Сегодня Великое Срединное царство избавилось от туч этой мерзкой саранчи и выражает сожаление по поводу оскорбительного положения братского народа Корё. И, в желании протянуть руку помощи младшему брату, император Великой Поднебесной империи возвращает утраченную много веков назад и хранившуюся всё это время в одном из горных храмов, древнюю корейскую реликвию — Священный Камень Тангуна,[4] чья великая мощь, несомненно, вернёт силы корейскому народу в обретении утраченного достоинства».
Баатарган в ярости чуть было не зарубил чиновника, который и без того уже где — то глубоко-глубоко внутри почти умер. Сжав побелевшими пальцами позолоченную рукоятку меча, хан всё же сдержался и с шумом выдохнул.
— Где сейчас этот посол?
До чиновника медленно доходило, что сегодня самый счастливый день его жизни. От радости он неосознанно кивал головой.

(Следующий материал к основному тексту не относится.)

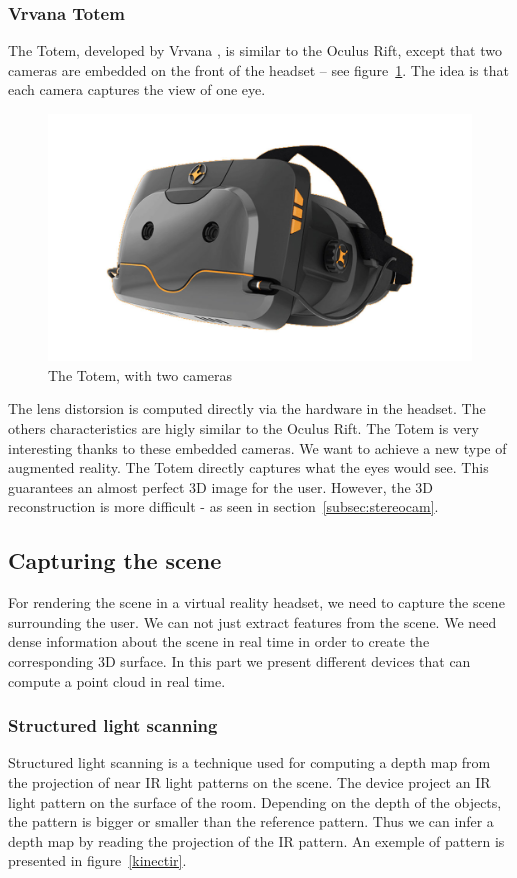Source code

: \documentclass[12pt]{article}
\begin{document}
\subsubsection{Vrvana Totem}
The Totem, developed by Vrvana \cite{Vrvana}, is similar to the Oculus Rift, except that two cameras are embedded on the front of the headset -- see figure~\ref{tpg}. The idea is that each camera captures the view of one eye.

\begin{figure}[h]
  \centering
  \includegraphics[scale=0.3]{TruePlayerGear.jpg}
  \caption{\label{tpg} The Totem, with two cameras}
\end{figure}

The lens distorsion is computed directly via the hardware in the headset. The others characteristics are higly similar to the Oculus Rift. The Totem is very interesting thanks to these embedded cameras. We want to achieve a new type of augmented reality. The Totem directly captures what the eyes would see. This guarantees an almost perfect 3D image for the user. However, the 3D reconstruction is more difficult - as seen in section~\ref{subsec:stereocam}.

\subsection{Capturing the scene}
For rendering the scene in a virtual reality headset, we need to capture the scene surrounding the user. We can not just extract features from the scene. We need dense information about the scene in real time in order to create the corresponding 3D surface. In this part we present different devices that can compute a point cloud in real time.

\subsubsection{Structured light scanning}
Structured light scanning is a technique used for computing a depth map from the projection of near IR light patterns on the scene. The device project an IR light pattern on the surface of the room. Depending on the depth of the objects, the pattern is bigger or smaller than the reference pattern. Thus we can infer a depth map by reading the projection of the IR pattern. An exemple of pattern is presented in figure~\ref{kinectir}.
\end{document}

— После церемонии его пригласил к себе на обед советник Ли Гвансик.[5] Он сказал, что хотел бы услышать мнение китайского посла о корейской кухне.
— Что?! Опять этот…
Оборвав себя на полуслове, Баатарган отвернулся в сторону и жестом приказал им удалиться. Все трое встали. Монголы поклонились и, развернувшись, зашагали в сторону дворца. Чиновник, кланяясь и пятясь задом, последовал за ними. Баатарган, в задумчивости покусывая верхнюю губу, опять уселся на каменный парапет.
— Что — то я слишком часто стал слышать про этого Гвансика. Хотелось бы знать, какие «кулинарные секреты» они там обсуждают.
— Разве у тебя мало «своих ушей»? — Королева помахивала веером, проницательно глядя на брата.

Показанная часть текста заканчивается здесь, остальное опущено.